In zijn beklag stelt klager dat hij gezien zijn leeftijd, 47 jaar, geen kans heeft om in de advocatuur in dienstverband aan de slag te komen, dat een open sollicitatie per e- mail aan alle advocatenkantoren in het arrondissement geen enkele positieve reactie heeft opgeleverd. Bovendien vraagt klager zich af hoe hij aan de vereisten moet voldoen. Tevens stelt klager dat de door de raad aangehaalde bepalingen mededingingsbeperkende maatregelen zijn, die hem niet tegengeworpen mogen worden. In zijn antwoordmemorie merkt de raad nog op dat de raad naar aanleiding van de inhoud van het beklagschrift klager nadere vragen heeft gesteld, op welke brief klager niet heeft gereageerd.
Met de raad is het hof van oordeel dat er gegronde vrees bestaat dat klager niet zal voldoen aan de vereisten van artikel 9b van de Advocatenwet, nu hij geen patroon of buitenpatroon bereid heeft gevonden om toezicht te houden.
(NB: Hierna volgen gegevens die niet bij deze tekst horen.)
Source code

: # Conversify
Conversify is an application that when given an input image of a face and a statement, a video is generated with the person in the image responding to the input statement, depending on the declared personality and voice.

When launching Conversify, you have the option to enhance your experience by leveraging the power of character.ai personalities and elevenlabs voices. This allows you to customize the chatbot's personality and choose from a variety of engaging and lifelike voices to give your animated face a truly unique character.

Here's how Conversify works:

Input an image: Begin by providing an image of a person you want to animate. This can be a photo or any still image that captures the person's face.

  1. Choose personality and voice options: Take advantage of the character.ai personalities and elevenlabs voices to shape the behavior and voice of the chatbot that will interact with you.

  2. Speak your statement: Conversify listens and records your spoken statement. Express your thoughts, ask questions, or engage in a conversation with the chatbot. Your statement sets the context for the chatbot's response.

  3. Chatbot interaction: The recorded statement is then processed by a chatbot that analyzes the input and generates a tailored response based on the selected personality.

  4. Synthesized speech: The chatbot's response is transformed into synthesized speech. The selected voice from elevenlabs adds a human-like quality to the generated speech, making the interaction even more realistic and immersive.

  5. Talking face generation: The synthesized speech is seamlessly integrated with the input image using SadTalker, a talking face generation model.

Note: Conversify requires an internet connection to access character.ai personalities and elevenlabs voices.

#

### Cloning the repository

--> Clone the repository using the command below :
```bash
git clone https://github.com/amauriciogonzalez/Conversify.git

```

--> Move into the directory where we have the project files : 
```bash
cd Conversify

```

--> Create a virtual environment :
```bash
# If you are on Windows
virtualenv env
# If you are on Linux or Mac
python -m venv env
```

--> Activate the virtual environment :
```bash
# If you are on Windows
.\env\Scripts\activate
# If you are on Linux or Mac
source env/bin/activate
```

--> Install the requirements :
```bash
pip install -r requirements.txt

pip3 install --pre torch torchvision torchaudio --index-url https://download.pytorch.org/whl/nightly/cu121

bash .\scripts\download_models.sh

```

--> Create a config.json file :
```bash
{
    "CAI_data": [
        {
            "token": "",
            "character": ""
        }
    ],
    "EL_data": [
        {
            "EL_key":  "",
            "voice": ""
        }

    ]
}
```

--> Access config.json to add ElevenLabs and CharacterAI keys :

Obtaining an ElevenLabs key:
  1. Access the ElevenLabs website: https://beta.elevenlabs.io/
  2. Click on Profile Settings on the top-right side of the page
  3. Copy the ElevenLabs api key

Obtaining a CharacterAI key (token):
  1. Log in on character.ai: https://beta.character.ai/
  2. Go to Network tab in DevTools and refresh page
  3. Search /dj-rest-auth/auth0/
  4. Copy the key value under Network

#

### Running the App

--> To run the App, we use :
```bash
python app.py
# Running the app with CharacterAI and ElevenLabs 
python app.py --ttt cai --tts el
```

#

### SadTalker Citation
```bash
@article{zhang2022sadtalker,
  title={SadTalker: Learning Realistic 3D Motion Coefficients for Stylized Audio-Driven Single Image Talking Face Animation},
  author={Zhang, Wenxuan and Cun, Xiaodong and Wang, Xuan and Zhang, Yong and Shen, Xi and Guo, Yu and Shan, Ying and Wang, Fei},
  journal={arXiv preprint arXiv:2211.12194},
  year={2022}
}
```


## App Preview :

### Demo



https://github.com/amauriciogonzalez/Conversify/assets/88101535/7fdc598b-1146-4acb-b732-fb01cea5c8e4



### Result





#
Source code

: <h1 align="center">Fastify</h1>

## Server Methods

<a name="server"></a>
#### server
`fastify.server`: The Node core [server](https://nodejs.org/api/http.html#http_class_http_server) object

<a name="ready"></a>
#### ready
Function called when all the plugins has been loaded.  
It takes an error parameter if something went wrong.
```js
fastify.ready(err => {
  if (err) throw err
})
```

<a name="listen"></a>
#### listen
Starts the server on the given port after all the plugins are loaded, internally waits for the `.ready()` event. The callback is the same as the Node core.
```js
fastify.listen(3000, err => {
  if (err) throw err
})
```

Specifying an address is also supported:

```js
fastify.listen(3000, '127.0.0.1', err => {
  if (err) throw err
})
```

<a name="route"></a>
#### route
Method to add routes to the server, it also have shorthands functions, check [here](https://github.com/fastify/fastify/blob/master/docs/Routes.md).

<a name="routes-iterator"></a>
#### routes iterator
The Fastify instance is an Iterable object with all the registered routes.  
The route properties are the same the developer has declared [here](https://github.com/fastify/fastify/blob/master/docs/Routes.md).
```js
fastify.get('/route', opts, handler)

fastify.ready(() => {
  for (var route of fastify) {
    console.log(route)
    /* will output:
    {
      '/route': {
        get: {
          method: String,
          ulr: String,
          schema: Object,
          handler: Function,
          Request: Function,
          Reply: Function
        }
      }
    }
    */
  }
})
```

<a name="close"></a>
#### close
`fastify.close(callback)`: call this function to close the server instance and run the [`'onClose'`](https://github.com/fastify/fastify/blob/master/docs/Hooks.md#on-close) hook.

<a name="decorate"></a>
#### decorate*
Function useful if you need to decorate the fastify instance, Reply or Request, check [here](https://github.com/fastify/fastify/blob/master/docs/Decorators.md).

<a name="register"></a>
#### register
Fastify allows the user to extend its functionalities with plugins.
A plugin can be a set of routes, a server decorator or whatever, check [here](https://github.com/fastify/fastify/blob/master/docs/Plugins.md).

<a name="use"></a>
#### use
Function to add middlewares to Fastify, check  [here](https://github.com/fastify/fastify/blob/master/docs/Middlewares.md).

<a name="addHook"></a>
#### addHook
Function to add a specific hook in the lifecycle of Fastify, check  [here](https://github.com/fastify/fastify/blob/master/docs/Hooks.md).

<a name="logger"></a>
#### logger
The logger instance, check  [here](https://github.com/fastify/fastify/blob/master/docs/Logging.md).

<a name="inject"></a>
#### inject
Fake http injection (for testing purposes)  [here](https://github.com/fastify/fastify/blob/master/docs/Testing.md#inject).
Het hof onderschrijft het standpunt van de raad dat de uit de regeling voortvloeiende mededingingsrechtelijke gevolgen noodzakelijk zijn ter verzekering van de goede uitoefening van het beroep van advocaat. Het beklag van klager dient derhalve ongegrond te worden verklaard.
5. De beslissing
Het hof:
verklaart het beklag tegen de beslissing van de Raad van Toezicht in het arrondissement Middelburg van 29 september 2009 ongegrond.
Aldus gewezen door mr. W.H.B. den Hartog Jager, voorzitter, mrs. P.J. Baauw, A.D.R.M. Boumans, G. Creutzberg en A.G. Scheele-Mülder, leden, in tegenwoordigheid van mr. I.F. Schouwink, griffier, en in het openbaar uitgesproken op 8 maart 2010.